About 60 farmers, environmental advocacy group members, water and sewer professionals, local government officials and a few members of the general public listened Wednesday evening at the Comfort Inn on Edwin Miller Boulevard in Martinsburg to presentations by EPA and West Virginia Department of Environmental Protection representatives about the Chesapeake Bay Restoration program's impact on the Eastern Panhandle.

The program would place limits on the amount of nutrients, that is nitrogen and phosphorus, and sediments that can get into the Chesapeake Bay through its tributaries, like the Potomac River.

One of the targets of those limits is agriculture operations, which produce nutrient runoff that is transported via rivers, streams and creeks up stream from the bay.

Limits on the amount of pollution getting into the bay from storm water runoff and waste water treatment plants are the other two main targets of the program.

The Chesapeake Bay watershed includes the eight-county Eastern Panhandle and all or part of Delaware, the District of Columbia, Maryland, New York, Pennsylvania and Virginia.

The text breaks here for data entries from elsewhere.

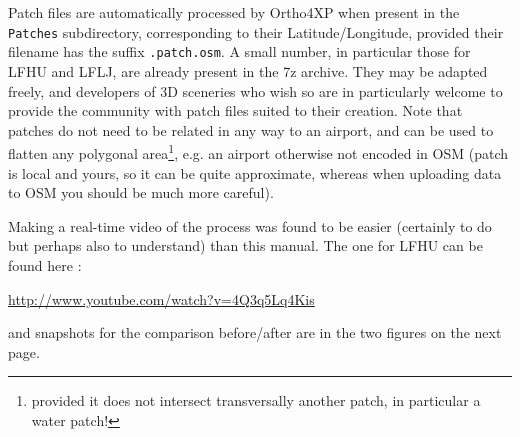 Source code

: \documentclass[12pt]{article}
\begin{document}
Patch files are automatically processed by Ortho4XP when present in the {\tt Patches} subdirectory, corresponding to their Latitude/Longitude, provided their filename has the suffix {\tt .patch.osm}.
A small number, in particular those for LFHU and LFLJ, are already present in the 7z archive. They may be adapted freely, and developers of 3D sceneries who wish so are in particularly welcome to provide the community with patch files suited to their creation. Note that patches do not need to be related in any way to an airport, and can be used to flatten any polygonal area\footnote{provided it does not intersect transversally another patch, in particular a water patch!}, e.g. an airport otherwise not encoded in OSM (patch is local and yours, so it can be quite approximate, whereas when uploading data to OSM you should be much more careful).

Making a real-time video of the process was found to be easier (certainly to do but perhaps also to understand) than this manual. The one for LFHU can be found here :
\begin{center}
\href{http://www.youtube.com/watch?v=4Q3q5Lq4Kis}{http://www.youtube.com/watch?v=4Q3q5Lq4Kis}
\end{center}
and snapshots for the comparison before/after are in the two figures on the next page.\pagebreak
\end{document}
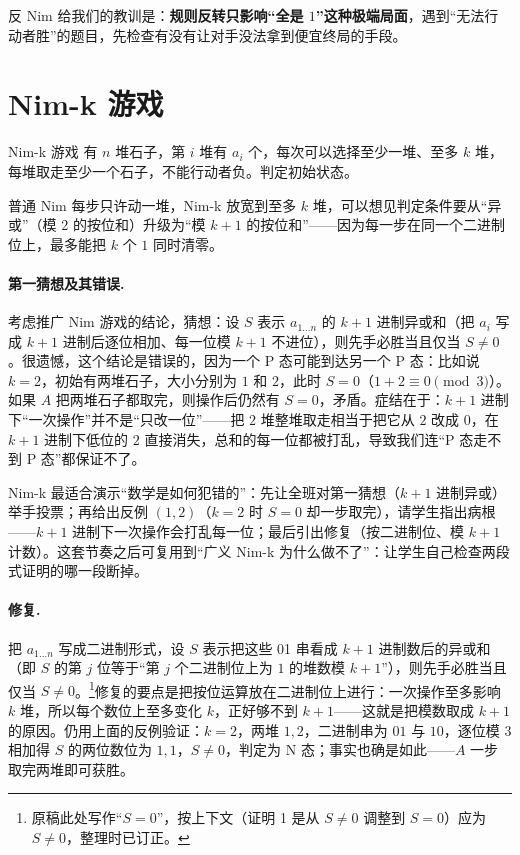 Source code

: 反 Nim 给我们的教训是：\textbf{规则反转只影响“全是 $1$”这种极端局面}，遇到“无法行动者胜”的题目，先检查有没有让对手没法拿到便宜终局的手段。

\section{Nim-k 游戏}
\begin{problem}{Nim-k 游戏}
有 $n$ 堆石子，第 $i$ 堆有 $a_i$ 个，每次可以选择至少一堆、至多 $k$ 堆，每堆取走至少一个石子，不能行动者负。判定初始状态。
\end{problem}

普通 Nim 每步只许动一堆，Nim-k 放宽到至多 $k$ 堆，可以想见判定条件要从“异或”（模 $2$ 的按位和）升级为“模 $k+1$ 的按位和”——因为每一步在同一个二进制位上，最多能把 $k$ 个 $1$ 同时清零。

\paragraph{第一猜想及其错误.} 考虑推广 Nim 游戏的结论，猜想：设 $S$ 表示 $a_{1\ldots n}$ 的 $k+1$ 进制异或和（把 $a_i$ 写成 $k+1$ 进制后逐位相加、每一位模 $k+1$ 不进位），则先手必胜当且仅当 $S\ne0$。很遗憾，这个结论是错误的，因为一个 P 态可能到达另一个 P 态：比如说 $k=2$，初始有两堆石子，大小分别为 $1$ 和 $2$，此时 $S=0$（$1+2\equiv0\pmod 3$）。如果 $A$ 把两堆石子都取完，则操作后仍然有 $S=0$，矛盾。症结在于：$k+1$ 进制下“一次操作”并不是“只改一位”——把 $2$ 堆整堆取走相当于把它从 $2$ 改成 $0$，在 $k+1$ 进制下低位的 $2$ 直接消失，总和的每一位都被打乱，导致我们连“P 态走不到 P 态”都保证不了。

\begin{teach}[猜想--反驳--修复的教学节奏]
Nim-k 最适合演示“数学是如何犯错的”：先让全班对第一猜想（$k+1$ 进制异或）举手投票；再给出反例 $(1,2)$（$k=2$ 时 $S=0$ 却一步取完），请学生指出病根——$k+1$ 进制下一次操作会打乱每一位；最后引出修复（按二进制位、模 $k+1$ 计数）。这套节奏之后可复用到“广义 Nim-k 为什么做不了”：让学生自己检查两段式证明的哪一段断掉。
\end{teach}
\paragraph{修复.} 把 $a_{1\ldots n}$ 写成二进制形式，设 $S$ 表示把这些 01 串看成 $k+1$ 进制数后的异或和（即 $S$ 的第 $j$ 位等于“第 $j$ 个二进制位上为 $1$ 的堆数模 $k+1$”），则先手必胜当且仅当 $S\ne0$。\footnote{原稿此处写作“$S=0$”，按上下文（证明 1 是从 $S\ne0$ 调整到 $S=0$）应为 $S\ne0$，整理时已订正。}修复的要点是把按位运算放在二进制位上进行：一次操作至多影响 $k$ 堆，所以每个数位上至多变化 $k$，正好够不到 $k+1$——这就是把模数取成 $k+1$ 的原因。仍用上面的反例验证：$k=2$，两堆 $1,2$，二进制串为 $01$ 与 $10$，逐位模 $3$ 相加得 $S$ 的两位数位为 $1,1$，$S\ne0$，判定为 N 态；事实也确是如此——$A$ 一步取完两堆即可获胜。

A very small part of Monroe County in southern West Virginia also is part of the Chesapeake Bay watershed area.

The Chesapeake Bay restoration program was initiated through an executive order by President Barack Obama in May 2009 that in effect forced the EPA to develop an enhanced strategy to reduce pollution in the bay by setting very strict limits, or total maximum daily loads, on nutrient and sediment pollution.

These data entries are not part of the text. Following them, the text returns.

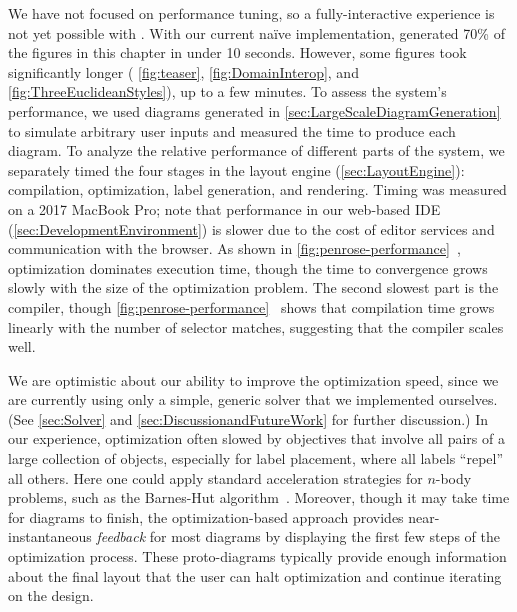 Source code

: We have not focused on performance tuning, so a fully-interactive experience is not yet possible with \Penrose{}. With our current na\"ive implementation, \Penrose{} generated 70\% of the figures in this chapter in under 10 seconds. However, some figures took significantly longer (\eg{} \cref{fig:teaser}, \cref{fig:DomainInterop}, and \cref{fig:ThreeEuclideanStyles}), up to a few minutes. To assess the system's performance, we used diagrams generated in \cref{sec:LargeScaleDiagramGeneration} to simulate arbitrary user inputs and measured the time to produce each diagram. To analyze the relative performance of different parts of the system, we separately timed the four stages in the layout engine (\cref{sec:LayoutEngine}): compilation, optimization, label generation, and rendering.  Timing was measured on a 2017 MacBook Pro; note that performance in our web-based IDE (\cref{sec:DevelopmentEnvironment}) is slower due to the cost of editor services and communication with the browser.  As shown in \cref{fig:penrose-performance}~, optimization dominates execution time, though the time to convergence grows slowly with the size of the optimization problem. The second slowest part is the compiler, though \cref{fig:penrose-performance}~ shows that compilation time grows linearly with the number of selector matches, suggesting that the compiler scales well.

We are optimistic about our ability to improve the optimization speed, since we are currently using only a simple, generic solver that we implemented ourselves. (See \cref{sec:Solver} and \cref{sec:DiscussionandFutureWork} for further discussion.) In our experience, optimization often slowed by objectives that involve all pairs of a large collection of objects, especially for label placement, where all labels ``repel'' all others.  Here one could apply standard acceleration strategies for \(n\)-body problems, such as the Barnes-Hut algorithm~\cite{Barnes:1986:barneshut}.  Moreover, though it may take time for diagrams to finish, the optimization-based approach provides near-instantaneous \emph{feedback} for most diagrams by displaying the first few steps of the optimization process.  These proto-diagrams typically provide enough information about the final layout that the user can halt optimization and continue iterating on the design.



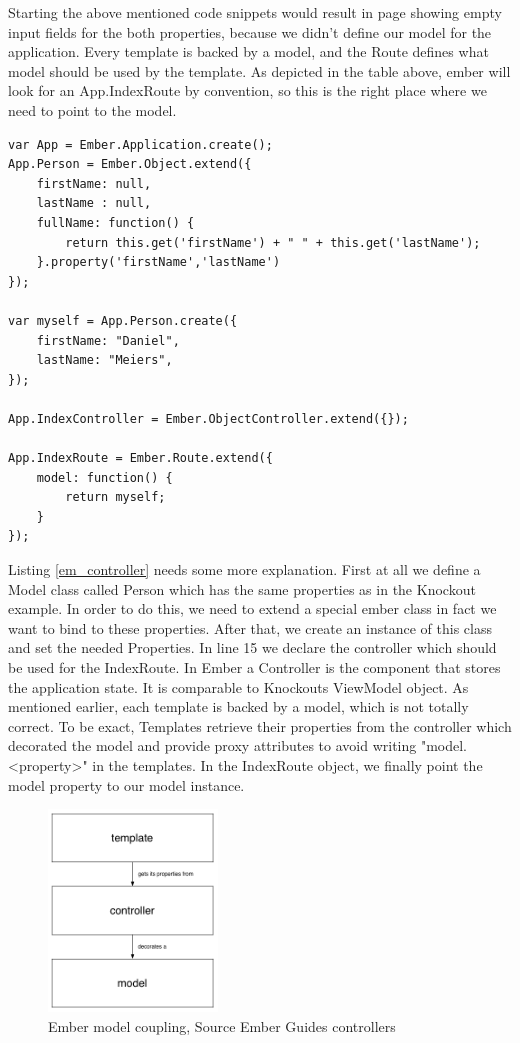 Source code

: Starting the above mentioned code snippets would result in page showing empty input fields for the both properties, because we didn't define our model for the application. 
Every template is backed by a model, and the Route defines what model should be used by the template. As depicted in the table above, ember will look for an App.IndexRoute by convention, so this is the right place where we need to point to the model.

\begin{lstlisting}[label=em_controller,caption=app.js]
var App = Ember.Application.create();
App.Person = Ember.Object.extend({
	firstName: null,
	lastName : null,
    fullName: function() {
        return this.get('firstName') + " " + this.get('lastName');
    }.property('firstName','lastName')
});

var myself = App.Person.create({
    firstName: "Daniel",
    lastName: "Meiers",
});

App.IndexController = Ember.ObjectController.extend({});

App.IndexRoute = Ember.Route.extend({
    model: function() {
        return myself;
    }
});
\end{lstlisting}

Listing \ref{em_controller} needs some more explanation. First at all we define a Model class called Person which has the same properties as in the Knockout example. In order to do this, we need to extend a special ember class in fact we want to bind to these properties. After that, we create an instance of this class and set the needed Properties. In line 15 we declare the controller which should be used for the IndexRoute. In Ember a Controller is the component that stores the application state. It is comparable to Knockouts ViewModel object. As mentioned earlier, each template is backed by a model, which is not totally correct. To be exact, Templates retrieve their properties from the controller which decorated the model and provide proxy attributes to avoid writing "model.<property>" in the templates. In the IndexRoute object, we finally point the model property to our model instance.

\begin{figure}
	\centering	\includegraphics[width=0.4\textwidth]{./img/ember_controller_coupling.png}
	\caption{Ember model coupling, Source Ember Guides controllers}
	\label{fig:ember_coupling}
\end{figure}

Those TMDLs, referred to as a pollution diet, were released in early July and placed limits on nutrient and sediment loads that can be allowed by each state.

According to information provided by the EPA, West Virginia's new limit on nitrogen pollution under the Chesapeake Bay Restoration program is about 4.7 million pounds per year. In 2009, according to EPA information, West Virginia's nitrogen load was 5.75 million pounds per year.

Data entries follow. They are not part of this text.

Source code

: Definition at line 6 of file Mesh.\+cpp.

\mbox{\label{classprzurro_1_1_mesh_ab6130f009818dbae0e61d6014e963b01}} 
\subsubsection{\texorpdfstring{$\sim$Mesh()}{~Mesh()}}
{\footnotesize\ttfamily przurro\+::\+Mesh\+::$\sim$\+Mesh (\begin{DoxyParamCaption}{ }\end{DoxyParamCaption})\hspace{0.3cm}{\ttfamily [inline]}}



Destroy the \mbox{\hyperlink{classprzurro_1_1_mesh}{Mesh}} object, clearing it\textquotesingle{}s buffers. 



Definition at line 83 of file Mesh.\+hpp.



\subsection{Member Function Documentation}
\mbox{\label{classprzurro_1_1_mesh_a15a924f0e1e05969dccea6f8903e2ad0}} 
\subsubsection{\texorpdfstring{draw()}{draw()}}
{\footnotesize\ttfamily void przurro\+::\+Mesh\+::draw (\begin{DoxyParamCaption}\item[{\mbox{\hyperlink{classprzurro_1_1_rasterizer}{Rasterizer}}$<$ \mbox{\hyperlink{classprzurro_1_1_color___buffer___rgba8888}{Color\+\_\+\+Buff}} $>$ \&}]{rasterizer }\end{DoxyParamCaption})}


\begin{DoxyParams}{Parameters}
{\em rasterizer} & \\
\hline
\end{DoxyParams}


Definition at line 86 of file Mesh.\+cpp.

For phosphorus, West Virginia's new TMDL has been set at 740,000 pounds per year. The 2009 level was 830,000 pounds per year.

West Virginia's limit for sediment under the new TMDL is 264.8 million pounds per year. The 2009 level was 375.1 million pounds for year.

Agriculture operations are called non-point discharge sources, meaning pollution from most farms comes through runoff of fertilizers, manure or other byproducts of farming into waterways, making the amount of nutrient pollution more difficult to measure.

"I have yet to see a pipe run from a farm into a creek," said Tabb, whose family has been farming in Jefferson County for several generations. "These benchmarks are unreasonably high. How are we going to meet these unreasonable increases? We're already doing a good job."

On the other hand, wastewater treatment plant discharges are easy to measure because sewer treatment facilities, in effect, do have a pipe and therefore are easier to put pressure on to comply with the new, more stringent requirements to lower nutrients getting into the bay's tributaries.

"We can't meet those requirements," Jane Arnett, Charles Town's utilities manager, explained after the meeting, adding that the city's treatment plant would have to be upgraded to achieve the strict levels placed on it by the EPA.

"We have a proposal for a 20-year upgrade that would be a $20 million to $30 million project," she said. "(The EPA requirements) would significantly increase the costs."

Officials with Martinsburg have said it could cost that city as much as $45 million to upgrade its sewer treatment plant to meet the new nutrient control requirements, and officials with the Berkeley County Public Service Sewer District have said it would cost that PSD as much as $40 million to meet the new requirements.

It would cost an estimated $180 million to $240 million to bring all the wastewater treatment plants in the greater, eight-county Panhandle into compliance with the new TMDLs, officials said.

However, Arnett said discussions between all the vested parties are moving in a positive direction.

"We're optimistic things can be worked out," she said.